The upper floor of the Bratsky Ostrog tower is designed for combat purposes. It has several loopholes for musketry and an embrasure for cannon fire. The tower was assembled in a new place, and almost all of its lost elements were reconstructed. It is restored regularly. Its most recent restoration took place in 2007.
An ostrog, a stockaded fort, is one of Siberia’s commonest types of fortifications. The Bratsky Ostrog was built in the middle of the C17th on the left bank of the Angara River. It was a four-cornered fortress encircled by palisade walls, about five metres high. The perimeter was about 213 metres. An ancient description of the fortress reads: ‘Under three towers are cabins; the fourth has entrance gates instead of a cabin. Next to the gates are a chapel and a new storehouse with an interior wall about seven meters long’. The rebel protopope Avvakum was held in confinement in one of the Bratsky Ostrog’s towers.

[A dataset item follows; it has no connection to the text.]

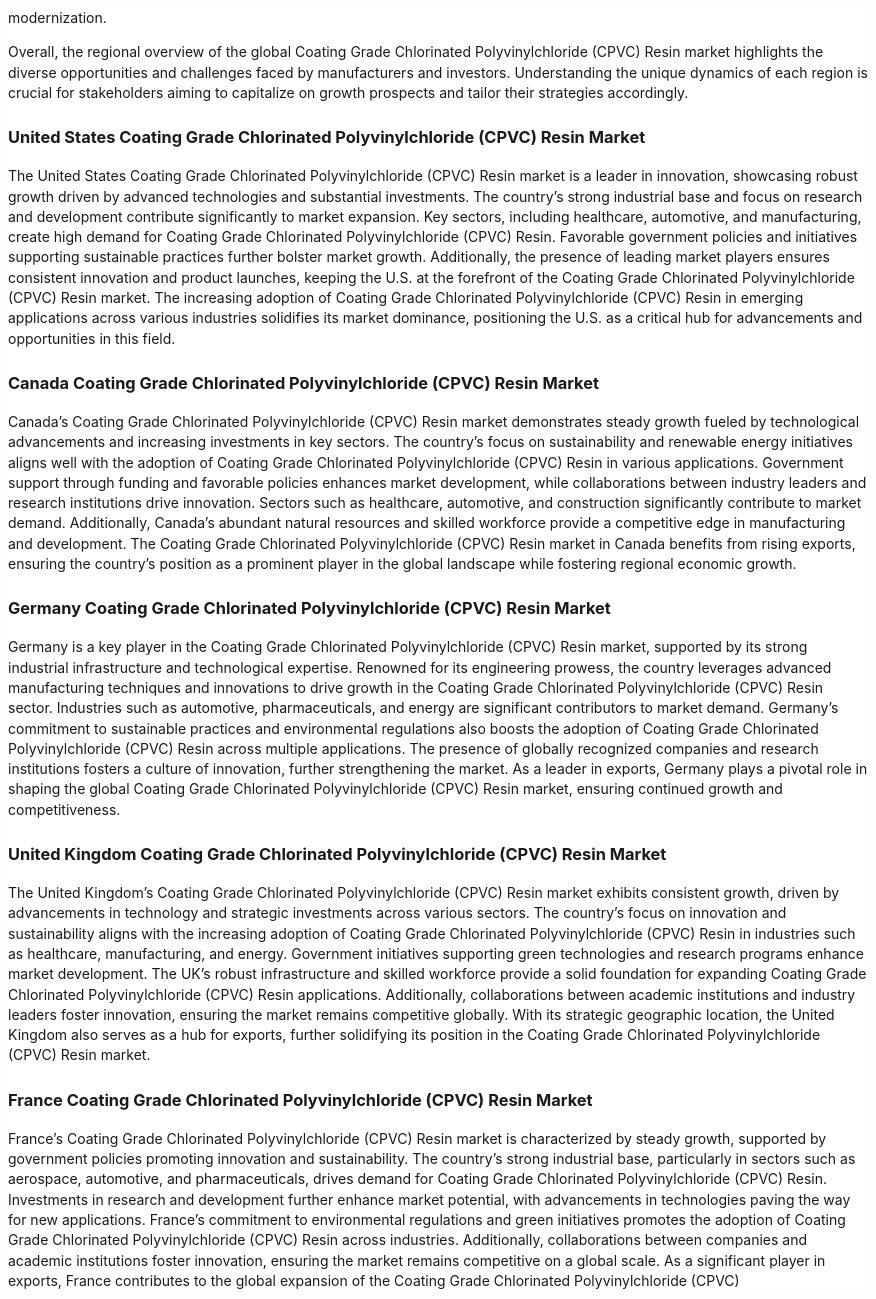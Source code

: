 modernization.</p><p>Overall, the regional overview of the global Coating Grade Chlorinated Polyvinylchloride (CPVC) Resin market highlights the diverse opportunities and challenges faced by manufacturers and investors. Understanding the unique dynamics of each region is crucial for stakeholders aiming to capitalize on growth prospects and tailor their strategies accordingly.</p><h3>United States Coating Grade Chlorinated Polyvinylchloride (CPVC) Resin Market</h3><p>The United States Coating Grade Chlorinated Polyvinylchloride (CPVC) Resin market is a leader in innovation, showcasing robust growth driven by advanced technologies and substantial investments. The country&rsquo;s strong industrial base and focus on research and development contribute significantly to market expansion. Key sectors, including healthcare, automotive, and manufacturing, create high demand for Coating Grade Chlorinated Polyvinylchloride (CPVC) Resin. Favorable government policies and initiatives supporting sustainable practices further bolster market growth. Additionally, the presence of leading market players ensures consistent innovation and product launches, keeping the U.S. at the forefront of the Coating Grade Chlorinated Polyvinylchloride (CPVC) Resin market. The increasing adoption of Coating Grade Chlorinated Polyvinylchloride (CPVC) Resin in emerging applications across various industries solidifies its market dominance, positioning the U.S. as a critical hub for advancements and opportunities in this field.</p><h3>Canada Coating Grade Chlorinated Polyvinylchloride (CPVC) Resin Market</h3><p>Canada&rsquo;s Coating Grade Chlorinated Polyvinylchloride (CPVC) Resin market demonstrates steady growth fueled by technological advancements and increasing investments in key sectors. The country&rsquo;s focus on sustainability and renewable energy initiatives aligns well with the adoption of Coating Grade Chlorinated Polyvinylchloride (CPVC) Resin in various applications. Government support through funding and favorable policies enhances market development, while collaborations between industry leaders and research institutions drive innovation. Sectors such as healthcare, automotive, and construction significantly contribute to market demand. Additionally, Canada&rsquo;s abundant natural resources and skilled workforce provide a competitive edge in manufacturing and development. The Coating Grade Chlorinated Polyvinylchloride (CPVC) Resin market in Canada benefits from rising exports, ensuring the country&rsquo;s position as a prominent player in the global landscape while fostering regional economic growth.</p><h3>Germany Coating Grade Chlorinated Polyvinylchloride (CPVC) Resin Market</h3><p>Germany is a key player in the Coating Grade Chlorinated Polyvinylchloride (CPVC) Resin market, supported by its strong industrial infrastructure and technological expertise. Renowned for its engineering prowess, the country leverages advanced manufacturing techniques and innovations to drive growth in the Coating Grade Chlorinated Polyvinylchloride (CPVC) Resin sector. Industries such as automotive, pharmaceuticals, and energy are significant contributors to market demand. Germany&rsquo;s commitment to sustainable practices and environmental regulations also boosts the adoption of Coating Grade Chlorinated Polyvinylchloride (CPVC) Resin across multiple applications. The presence of globally recognized companies and research institutions fosters a culture of innovation, further strengthening the market. As a leader in exports, Germany plays a pivotal role in shaping the global Coating Grade Chlorinated Polyvinylchloride (CPVC) Resin market, ensuring continued growth and competitiveness.</p><h3>United Kingdom Coating Grade Chlorinated Polyvinylchloride (CPVC) Resin Market</h3><p>The United Kingdom&rsquo;s Coating Grade Chlorinated Polyvinylchloride (CPVC) Resin market exhibits consistent growth, driven by advancements in technology and strategic investments across various sectors. The country&rsquo;s focus on innovation and sustainability aligns with the increasing adoption of Coating Grade Chlorinated Polyvinylchloride (CPVC) Resin in industries such as healthcare, manufacturing, and energy. Government initiatives supporting green technologies and research programs enhance market development. The UK&rsquo;s robust infrastructure and skilled workforce provide a solid foundation for expanding Coating Grade Chlorinated Polyvinylchloride (CPVC) Resin applications. Additionally, collaborations between academic institutions and industry leaders foster innovation, ensuring the market remains competitive globally. With its strategic geographic location, the United Kingdom also serves as a hub for exports, further solidifying its position in the Coating Grade Chlorinated Polyvinylchloride (CPVC) Resin market.</p><h3>France Coating Grade Chlorinated Polyvinylchloride (CPVC) Resin Market</h3><p>France&rsquo;s Coating Grade Chlorinated Polyvinylchloride (CPVC) Resin market is characterized by steady growth, supported by government policies promoting innovation and sustainability. The country&rsquo;s strong industrial base, particularly in sectors such as aerospace, automotive, and pharmaceuticals, drives demand for Coating Grade Chlorinated Polyvinylchloride (CPVC) Resin. Investments in research and development further enhance market potential, with advancements in technologies paving the way for new applications. France&rsquo;s commitment to environmental regulations and green initiatives promotes the adoption of Coating Grade Chlorinated Polyvinylchloride (CPVC) Resin across industries. Additionally, collaborations between companies and academic institutions foster innovation, ensuring the market remains competitive on a global scale. As a significant player in exports, France contributes to the global expansion of the Coating Grade Chlorinated Polyvinylchloride (CPVC)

By the beginning of the C18th the Bratsky Ostrog lost its military functions. The village of Bratskoye gradually developed round the former fortress. The village eventually evolved into the city of Bratsk in the middle of the 20th. Construction of the Bratsk hydroelectric plant involved creating a reservoir, and the former fortress was found to be inside the boundaries of the future artificial lake. Before damming the river, scientists thoroughly examined the remaining elements of the ancient fortress. One of the remaining towers was carried to the Angara Village museum and the other was taken to Kolomenskoye.
Kolomenskoye is a nice park and a former royal estate situated several kilometers to the southeast of the city center of Moscow, on the ancient road leading to the ancient picturesque town of Kolomna (hence the name).
The area overlooks the steep banks of the Moskva River. This fact will allow you to do a lot of great panoramic photos. This is also a place where seasonal folk festivals take place: honey and handicrafts trade-fairs, religious festivities and processions. If you fond of painting, this is the right place for drawing nature, city landscapes and churches.
The area is rich with cafes and restaurants offering traditional Russian cuisine in wooden houses. Try Russian pan-cakes with different filling, small and big pies, and honey cakes.
Kolomenskoye village was first mentioned in the testament of Ivan Kalita in 1339. As time went by, the village was developed as a favourite country estate of grand princes of Muscovy. The earliest existing structure is the exceptional Ascension church (1532), built in white stone to commemorate the long-awaited birth of an heir to the throne, the future Ivan the Terrible. Being the first stone church of tent-like variety, the uncanonical "White Column" (as it is sometimes referred to) marked a stunning break from the Byzantine tradition.
Recognizing its outstanding value for humanity, UNESCO decided to inscribe the church on the World Heritage List. The estate was one of the favourite places for Ivan the Terrible. He used to celebrate here his name-day in August. In XVI-XVII centuries there develops a unique architectural ensemble, subordinated to the idea of ceremonial royal residence, which is of great artistic and historical value. The heyday of Kolomenskoye is associated with the reign of Alexey Mikhailovich - Kolomenskoye was his favorite residence also. In 1667-1668 a magnificent wooden palace (the Eighth Wonder of the World) which had 250 rooms, was erected. The complex of the royal buildings was surrounded by the wall with three gates: Front, Back and Garden.
The future Empress Elizabeth Petrovna was born in the palace in 1709, and Tsar Peter the Great spent part of his youth here. Upon the departure of the court for St. Petersburg, the palace fell into disrepair, so that Catherine II refused to make it her Moscow residence. On her orders the wooden palace was demolished in 1768, and replaced with a much more modest stone-and-brick structure.
Fortunately, detailed plans of the 17th century palace survived and Moscow Government has completed a full-scale reconstruction in 2010.